Liberty is one of the cherished features of living in America. As citizens of the United States, we are protected by the Constitution from abuses like cruel and unusual punishment and unreasonable searches and seizures. We have the right to face our accusers, trial by our peers, impartial juries, assistance of counsel when facing criminal prosecution, due process, and seek redress. These are all guaranteed by the Bill of Rights, the first ten amendments spell them out.

While I could now take off on why I think the current administration has undercut America’s credibility in the world by refusing anything approaching these rights to prisoners in their “war on terror,” I have a very different reason for reminding us of these precious gifts of liberty in our country. I would like to call your attention to the fact that these same individual rights are already being ignored in one of our society's most cherished institutions, the United Methodist Church. The victims are not terrorists; they are pastors.

Local pastors can be removed from office without any chance to defend themselves against whatever accusations caused their being fired in the first place.

Pastors can be refused the right to view the files kept by the Cabinet which the Cabinet then uses as the basis for decisions about appointments of those pastors, incorrect materials and all.

The Cabinet, which has the right and often abuses that right to sign the complaint against the pastor, picks those who make the decision about the guilt or innocence of a pastor in a church trial, a group called the “trial court.” The accuser gets to pick the jury!

Pastors are brought in by a superintendent for an innocuous reason and “ambushed” with a verbal lashing based on an unwritten complaint and coerced into withdrawing from ministry.

The opinion of the bishop about the guilt of a pastor usually guides the deliberations of the groups meant to check the facts and make the judgment.

Bishops often decide to handle a complaint administratively that should have gone to church trial.

Pastors have been suspended just on the word of the bishop without the proper consultation required by the Book of Discipline.
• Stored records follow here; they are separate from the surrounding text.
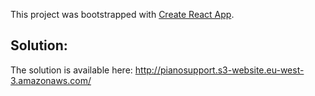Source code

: This project was bootstrapped with [Create React App](https://github.com/facebook/create-react-app).

## Solution:

The solution is available here:
http://pianosupport.s3-website.eu-west-3.amazonaws.com/

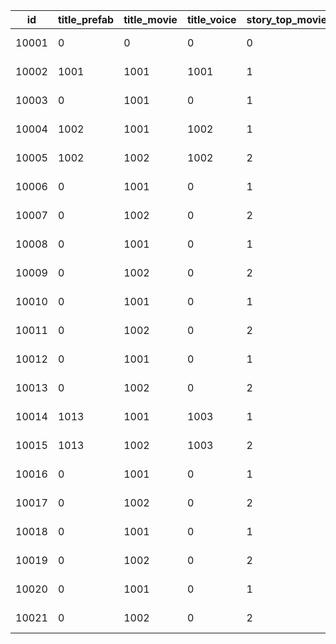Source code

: |id|title_prefab|title_movie|title_voice|story_top_movie|quest_top_movie|profile_logo|watched_story_id|start_time|end_time|
| --- | --- | --- | --- | --- | --- | --- | --- | --- | --- |
|10001|0|0|0|0|0|0|0|2020/01/01 0:00:00|2021/04/17 8:59:59|
|10002|1001|1001|1001|1|1|0|0|2021/04/17 9:00:00|2021/05/01 10:59:59|
|10003|0|1001|0|1|1|0|0|2021/05/01 11:00:00|2022/02/28 8:59:59|
|10004|1002|1001|1002|1|1|1002|0|2022/04/15 11:00:00|2022/05/15 10:59:59|
|10005|1002|1002|1002|2|2|1002|2015009|2022/04/15 11:00:00|2022/05/15 10:59:59|
|10006|0|1001|0|1|1|0|0|2022/02/28 9:00:00|2022/04/15 10:59:59|
|10007|0|1002|0|2|2|0|2015009|2022/02/28 9:00:00|2022/04/15 10:59:59|
|10008|0|1001|0|1|1|0|0|2022/05/15 11:00:00|2022/10/14 10:59:59|
|10009|0|1002|0|2|2|0|2015009|2022/05/15 11:00:00|2022/10/14 10:59:59|
|10010|0|1001|0|1|1|1003|0|2022/10/14 11:00:00|2022/10/31 10:59:59|
|10011|0|1002|0|2|2|1003|2015009|2022/10/14 11:00:00|2022/10/31 10:59:59|
|10012|0|1001|0|1|1|0|0|2022/10/31 11:00:00|2023/04/12 08:59:59|
|10013|0|1002|0|2|2|0|2015009|2022/10/31 11:00:00|2023/04/12 08:59:59|
|10014|1013|1001|1003|1|1|1004|0|2023/04/12 09:00:00|2023/04/28 10:59:59|
|10015|1013|1002|1003|2|2|1004|2015009|2023/04/12 09:00:00|2023/04/28 10:59:59|
|10016|0|1001|0|1|1|0|0|2023/04/28 11:00:00|2023/10/17 11:00:00|
|10017|0|1002|0|2|2|0|2015009|2023/04/28 11:00:00|2023/10/17 11:00:00|
|10018|0|1001|0|1|1|1005|0|2023/10/17 12:00:00|2023/11/02 11:59:59|
|10019|0|1002|0|2|2|1005|2015009|2023/10/17 12:00:00|2023/11/02 11:59:59|
|10020|0|1001|0|1|1|0|0|2023/11/02 12:00:00|2099/12/31 23:59:59|
|10021|0|1002|0|2|2|0|2015009|2023/11/02 12:00:00|2099/12/31 23:59:59|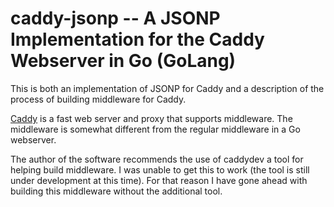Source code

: # caddy-jsonp -- A JSONP Implementation for the Caddy Webserver in Go (GoLang)

This is both an implementation of JSONP for Caddy and a description of the process
of building middleware for Caddy.

[Caddy](https://github.com/mholt/caddy "Caddy Web Server") is a fast web server and
proxy that supports middleware.  The middleware is somewhat different from the
regular middleware in a Go webserver.

The author of the software recommends the use of caddydev a tool for helping build
middleware.  I was unable to get this to work (the tool is still under development
at this time).  For that reason I have gone ahead with building this middleware
without the additional tool.





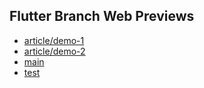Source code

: ## Flutter Branch Web Previews

- [article/demo-1](./article/demo-1/)
- [article/demo-2](./article/demo-2/)
- [main](./main/)
- [test](./test/)
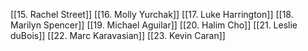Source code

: [[15. Rachel Street]]
[[16. Molly Yurchak]] [[17. Luke Harrington]] [[18. Marilyn Spencer]] [[19. Michael Aguilar]] [[20. Halim Cho]] [[21. Leslie duBois]] [[22. Marc Karavasian]] [[23. Kevin Caran]]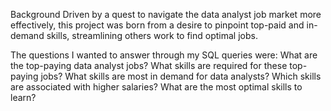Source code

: Background
Driven by a quest to navigate the data analyst job market more effectively, this project was born from a desire to pinpoint top-paid and in-demand skills, streamlining others work to find optimal jobs.

The questions I wanted to answer through my SQL queries were:
What are the top-paying data analyst jobs?
What skills are required for these top-paying jobs?
What skills are most in demand for data analysts?
Which skills are associated with higher salaries?
What are the most optimal skills to learn?

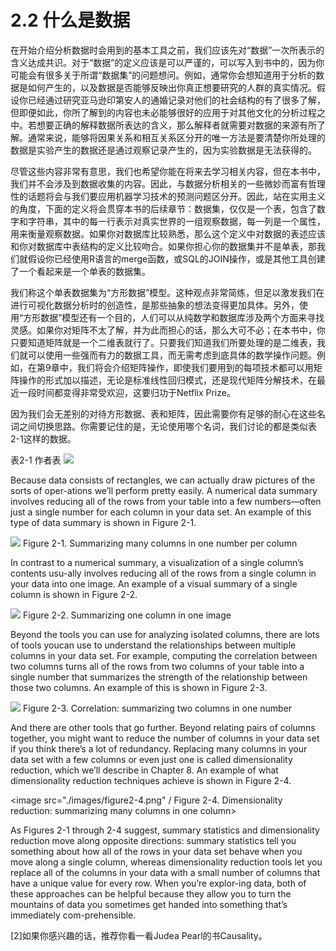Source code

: ﻿2.2 什么是数据
==============================

在开始介绍分析数据时会用到的基本工具之前，我们应该先对“数据”一次所表示的含义达成共识。对于“数据”的定义应该是可以严谨的，可以写入到书中的，因为你可能会有很多关于所谓“数据集”的问题想问。例如，通常你会想知道用于分析的数据是如何产生的，以及数据是否能够反映出你真正想要研究的人群的真实情况。假设你已经通过研究亚马逊印第安人的通婚记录对他们的社会结构的有了很多了解，但即便如此，你所了解到的内容也未必能够很好的应用于对其他文化的分析过程之中。若想要正确的解释数据所表达的含义，那么解释者就需要对数据的来源有所了解。通常来说，能够将因果关系和相互关系区分开的唯一方法是要清楚你所处理的数据是实验产生的数据还是通过观察记录产生的，因为实验数据是无法获得的。

尽管这些内容非常有意思，我们也希望你能在将来去学习相关内容，但在本书中，我们并不会涉及到数据收集的内容。因此，与数据分析相关的一些微妙而富有哲理性的话题将会与我们要应用机器学习技术的预测问题区分开。因此，站在实用主义的角度，下面的定义将会贯穿本书的后续章节：数据集，仅仅是一个表，包含了数字和字符串，其中的每一行表示对真实世界的一组观察数据，每一列是一个属性，用来衡量观察数据。如果你对数据库比较熟悉，那么这个定义中对数据的表述应该和你对数据库中表结构的定义比较吻合。如果你担心你的数据集并不是单表，那我们就假设你已经使用R语言的merge函数，或SQL的JOIN操作，或是其他工具创建了一个看起来是一个单表的数据集。

我们称这个单表数据集为“方形数据”模型。这种观点非常简练，但足以激发我们在进行可视化数据分析时的创造性，是那些抽象的想法变得更加具体。另外，使用“方形数据”模型还有一个目的，人们可以从纯数学和数据库涉及两个方面来寻找灵感。如果你对矩阵不太了解，并为此而担心的话，那么大可不必；在本书中，你只要知道矩阵就是一个二维表就行了。只要我们知道我们所要处理的是二维表，我们就可以使用一些强而有力的数据工具，而无需考虑到底具体的数学操作问题。例如，在第9章中，我们将会介绍矩阵操作，即使我们要用到的每项技术都可以用矩阵操作的形式加以描述，无论是标准线性回归模式，还是现代矩阵分解技术，在最近一段时间都变得非常受欢迎，这要归功于Netflix Prize。

因为我们会无差别的对待方形数据、表和矩阵，因此需要你有足够的耐心在这些名词之间切换思路。你需要记住的是，无论使用哪个名词，我们讨论的都是类似表2-1这样的数据。


表2-1 作者表
<image src="./images/table2-1.png" />



Because data consists of rectangles, we can actually draw pictures of the sorts of oper-ations we’ll perform pretty easily. A numerical data summary involves reducing all of the rows from your table into a few numbers―often just a single number for each column  in  your  data  set.  An  example  of  this  type  of  data  summary  is  shown in Figure 2-1.

<image src="./figure2-1.png" />
Figure 2-1. Summarizing many columns in one number per column


In contrast to a numerical summary, a visualization of a single column’s contents usu-ally involves reducing all of the rows from a single column in your data into one image. An example of a visual summary of a single column is shown in Figure 2-2.

<image src="./images/figure2-2.png" />
Figure 2-2. Summarizing one column in one image

Beyond the tools you can use for analyzing isolated columns, there are lots of tools youcan use to understand the relationships between multiple columns in your data set. For example, computing the correlation between two columns turns all of the rows from two columns of your table into a single number that summarizes the strength of the relationship between those two columns. An example of this is shown in Figure 2-3.

<image src="./images/figure2-2.png" />
Figure 2-3. Correlation: summarizing two columns in one number

And there are other tools that go further. Beyond relating pairs of columns together, you might want to reduce the number of columns in your data set if you think there’s a lot of redundancy. Replacing many columns in your data set with a few columns or even just one is called dimensionality reduction, which we’ll describe in Chapter 8. An example of what dimensionality reduction techniques achieve is shown in Figure 2-4.

<image src="./images/figure2-4.png" /
Figure 2-4. Dimensionality reduction: summarizing many columns in one column>

As Figures 2-1 through 2-4 suggest, summary statistics and dimensionality reduction move along opposite directions: summary statistics tell you something about how all of the rows in your data set behave when you move along a single column, whereas dimensionality reduction tools let you replace all of the columns in your data with a small number of columns that have a unique value for every row. When you’re explor-ing data, both of these approaches can be helpful because they allow you to turn the mountains of data you sometimes get handed into something that’s immediately com-prehensible.


[2]如果你感兴趣的话，推荐你看一看Judea Pearl的书Causality。
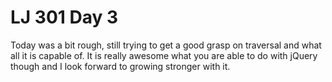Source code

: # LJ 301 Day 3

Today was a bit rough, still trying to get a good grasp on traversal and what all it is capable of. It is really awesome what you are able to do with jQuery though and I look forward to growing stronger with it. 
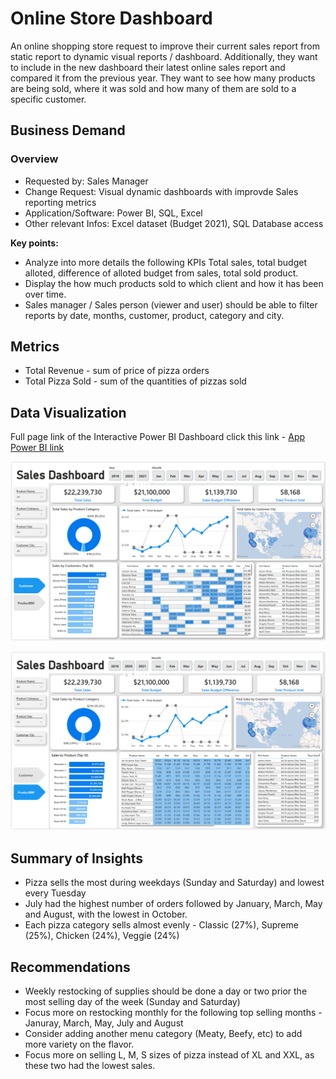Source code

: # Online Store Dashboard

An online shopping store request to improve their current sales report from static report to dynamic visual reports / dashboard. Additionally, they want to include in the new dashboard their latest online sales report and compared it from the previous year. They want to see how many products are being sold, where it was sold and how many of them are sold to a specific customer.

## Business Demand 

### Overview

- Requested by: Sales Manager
- Change Request: Visual dynamic dashboards with improvde Sales reporting metrics
- Application/Software: Power BI, SQL, Excel
- Other relevant Infos: Excel dataset (Budget 2021), SQL Database access

<b>Key points:</b>
- Analyze into more details the following KPIs Total sales, total budget alloted, difference of alloted budget from sales, total sold product.
- Display the how much products sold to which client and how it has been over time.
- Sales manager / Sales person (viewer and user) should be able to filter reports by date, months, customer, product, category and city.
  

## Metrics
- Total Revenue - sum of price of pizza orders
- Total Pizza Sold - sum of the quantities of pizzas sold 

## Data Visualization
Full page link of the Interactive Power BI Dashboard click this link - [App Power BI link](https://app.powerbi.com/reportEmbed?reportId=ab86eeef-e986-4a47-ba2d-28199c7f2942&autoAuth=true&ctid=a4e78b81-874a-4832-88f0-12bd163108f4)

![OnlineStoreDB](OnlineStoreDashboard_SS.PNG)

![OnlineStoreDB2](OnlineStoreDashboard2_SS.PNG)


## Summary of Insights

  - Pizza sells the most during weekdays (Sunday and Saturday) and lowest every Tuesday
  - July had the highest number of orders followed by January, March, May and August, with the lowest in October.
  - Each pizza category sells almost evenly - Classic (27%), Supreme (25%), Chicken (24%), Veggie (24%)


## Recommendations

  - Weekly restocking of supplies should be done a day or two prior the most selling day of the week (Sunday and Saturday)
  - Focus more on restocking monthly for the following top selling months - Januray, March, May, July and August
  - Consider adding another menu category (Meaty, Beefy, etc) to add more variety on the flavor.
  - Focus more on selling L, M, S sizes of pizza instead of XL and XXL, as these two had the lowest sales.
It takes a higher standard of proof to convict a church leader who violates due process rules than to convict a pastor of a chargeable offense.

How can there be such a disparity between the rights we have as American citizens and the rights clergy have within the United Methodist Church?

We clergy live in a different nation. “Subordination!” according to a Minnesota state court examining the right of the church to have secret files on clergy.

Most clergy, trained in a variety of backgrounds and with different jobs, still have the general experience of citizenship. Consequently, we presume that the U. S. Constitution has a higher priority on legal civil rights than anything in the Discipline. That presumption is wrong.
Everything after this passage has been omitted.